Normal style in narrative writing is to use quotes, not italics.
Some authors of fiction, notably James Joyce and William Gaddis, used an em dash at the beginning of a paragraph that started with a quote:
— Do you have the money? he asked.
But that was an idiosyncratic usage. Since this is an element of style, you are free to do whatever you wish, but remember that you may only winding up confusing your audience if you stray too far from what they perceive to be customary.
Some authors use italics to denote what a character may be thinking:
"Do you have the money?" he asked. He didn't have it. She was sure of it.
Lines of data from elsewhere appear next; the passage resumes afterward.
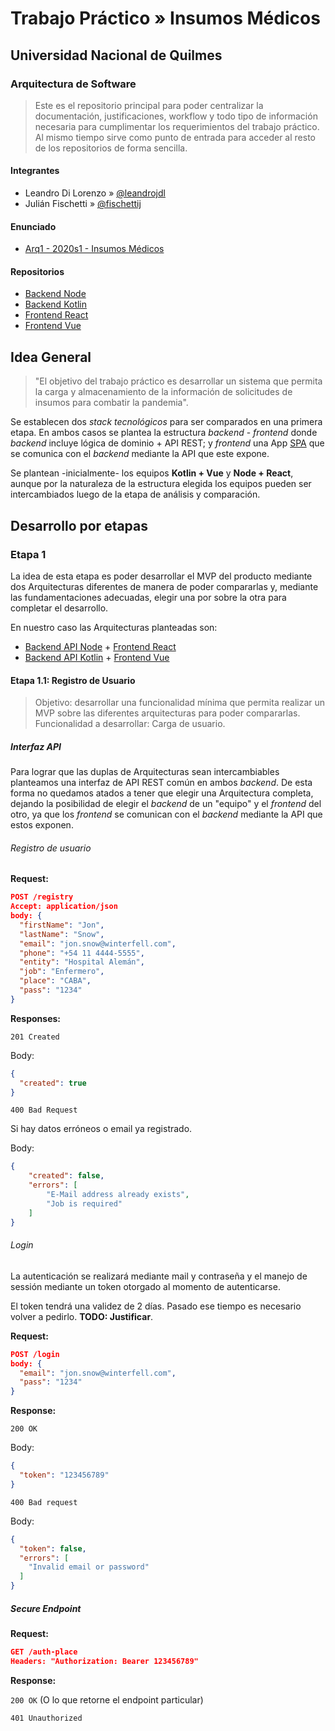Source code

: # Trabajo Práctico » Insumos Médicos

## Universidad Nacional de Quilmes

### Arquitectura de Software

> Este es el repositorio principal
> para poder centralizar la documentación, justificaciones,
> workflow y todo tipo de información necesaria para
> cumplimentar los requerimientos del trabajo práctico.
> Al mismo tiempo sirve como punto de entrada para
> acceder al resto de los repositorios de forma sencilla.

#### Integrantes

* Leandro Di Lorenzo » [@leandrojdl](https://github.com/leandrojdl)
* Julián Fischetti » [@fischettij](https://github.com/fischettij)

#### Enunciado

* [Arq1 - 2020s1 - Insumos Médicos](https://docs.google.com/document/d/1AyV7urbQM0ywcCVH7bCqCrsFQ7miNpRu_-kGEK_vt7A/edit#)

#### Repositorios

* [Backend Node](https://github.com/unq-arqsoft-difi/covid-back-node)
* [Backend Kotlin](https://github.com/unq-arqsoft-difi/covid-back-kotlin)
* [Frontend React](https://github.com/unq-arqsoft-difi/covid-front-react)
* [Frontend Vue](https://github.com/unq-arqsoft-difi/covid-front-vue)

## Idea General

> "El objetivo del trabajo práctico es desarrollar un sistema que permita la carga y almacenamiento de la información de solicitudes de insumos para combatir la pandemia".

Se establecen dos _stack tecnológicos_ para ser comparados
en una primera etapa. En ambos casos se plantea la
estructura _backend_ - _frontend_ donde _backend_ incluye
lógica de dominio + API REST; y _frontend_ una App [SPA](https://en.wikipedia.org/wiki/Single-page\_application)
que se comunica con el _backend_ mediante la API que este expone.

Se plantean -inicialmente- los equipos **Kotlin + Vue** y **Node + React**,
aunque por la naturaleza de la estructura elegida los equipos pueden ser
intercambiados luego de la etapa de análisis y comparación.

## Desarrollo por etapas

### Etapa 1

La idea de esta etapa es poder desarrollar el MVP del producto
mediante dos Arquitecturas diferentes de manera de poder compararlas
y, mediante las fundamentaciones adecuadas, elegir una por sobre la otra
para completar el desarrollo.

En nuestro caso las Arquitecturas planteadas son:

* [Backend API Node](https://github.com/unq-arqsoft-difi/covid-back-node) +
  [Frontend React](https://github.com/unq-arqsoft-difi/covid-front-react)
* [Backend API Kotlin](https://github.com/unq-arqsoft-difi/covid-back-kotlin) +
  [Frontend Vue](https://github.com/unq-arqsoft-difi/covid-front-vue)

#### Etapa 1.1: Registro de Usuario

> Objetivo: desarrollar una funcionalidad mínima que permita realizar un MVP
> sobre las diferentes arquitecturas para poder compararlas.
> Funcionalidad a desarrollar: Carga de usuario.

##### Interfaz API

Para lograr que las duplas de Arquitecturas sean intercambiables
planteamos una interfaz de API REST común en ambos _backend_.
De esta forma no quedamos atados a tener que elegir una Arquitectura
completa, dejando la posibilidad de elegir el _backend_ de un "equipo"
y el _frontend_ del otro, ya que los _frontend_ se comunican con el _backend_
mediante la API que estos exponen.

###### Registro de usuario

**Request:**

```json
POST /registry
Accept: application/json
body: {
  "firstName": "Jon",
  "lastName": "Snow",
  "email": "jon.snow@winterfell.com",
  "phone": "+54 11 4444-5555",
  "entity": "Hospital Alemán",
  "job": "Enfermero",
  "place": "CABA",
  "pass": "1234"
}
```

**Responses:**

`201 Created`

Body:

```json
{
  "created": true
}
```

`400 Bad Request`

Si hay datos erróneos o email ya registrado.

Body:

```json
{
    "created": false,
    "errors": [
        "E-Mail address already exists",
        "Job is required"
    ]
}
```

###### Login

La autenticación se realizará mediante mail y contraseña y el manejo de sessión
mediante un token otorgado al momento de autenticarse.

El token tendrá una validez de 2 días. Pasado ese tiempo es necesario volver a pedirlo.
**TODO: Justificar**.

**Request:**

```json
POST /login
body: {
  "email": "jon.snow@winterfell.com",
  "pass": "1234"
}
```

**Response:**

`200 OK`

Body:

```json
{
  "token": "123456789"
}
```

`400 Bad request`

Body:

```json
{
  "token": false,
  "errors": [
    "Invalid email or password"
  ]
}
```

##### Secure Endpoint

**Request:**

```json
GET /auth-place
Headers: "Authorization: Bearer 123456789"
```

**Response:**

`200 OK` (O lo que retorne el endpoint particular)

`401 Unauthorized`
Edit: Jen is asking about how to quote something a character is writing. Here is how I have mainly seen it done, with the entire written text offset. Note that I'm not good enough at formatting in these answers to make it exact, so I'm putting everything into a blockquote and then formatting the written part as code. But on a real page the background would be all white:
Jen took a pen and began writing:
This is the first time I have written to you. I would like to ask you
if you might be interested in a manuscript that has come into my
possession, one which
She put down the pen. "Dammit," she muttered under her breath. What could she say to pique Roderigo's interest?
(The last paragraph would not be indented, but I can't seem to make that work with the formatting tools available to me here.)
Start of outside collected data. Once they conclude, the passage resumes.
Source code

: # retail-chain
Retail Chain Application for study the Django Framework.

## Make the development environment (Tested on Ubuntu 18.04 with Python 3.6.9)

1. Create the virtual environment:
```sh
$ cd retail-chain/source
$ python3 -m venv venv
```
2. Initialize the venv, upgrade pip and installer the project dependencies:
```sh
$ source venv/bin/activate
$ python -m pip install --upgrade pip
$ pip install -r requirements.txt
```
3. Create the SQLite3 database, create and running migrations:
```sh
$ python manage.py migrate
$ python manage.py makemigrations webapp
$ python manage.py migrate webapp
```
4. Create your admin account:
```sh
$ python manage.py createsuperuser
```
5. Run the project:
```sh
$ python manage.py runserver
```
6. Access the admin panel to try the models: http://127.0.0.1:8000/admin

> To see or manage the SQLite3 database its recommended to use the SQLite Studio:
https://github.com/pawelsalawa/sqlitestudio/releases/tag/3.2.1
The point is, representing writing on a written page is a different convention from representing speech or thought. Sometimes, if the writing consists of only a few words, a different font or use of uppercase lettering does the job:
Mary yelled, "I know what we need. A sign we can hang on the front of our clubhouse!" And she picked up a marker and a piece of cardboard and wrote: NO BOYS ALLOWED!!! She put down the marker and surveyed her work, then displayed it to the other girls. "What do you think?"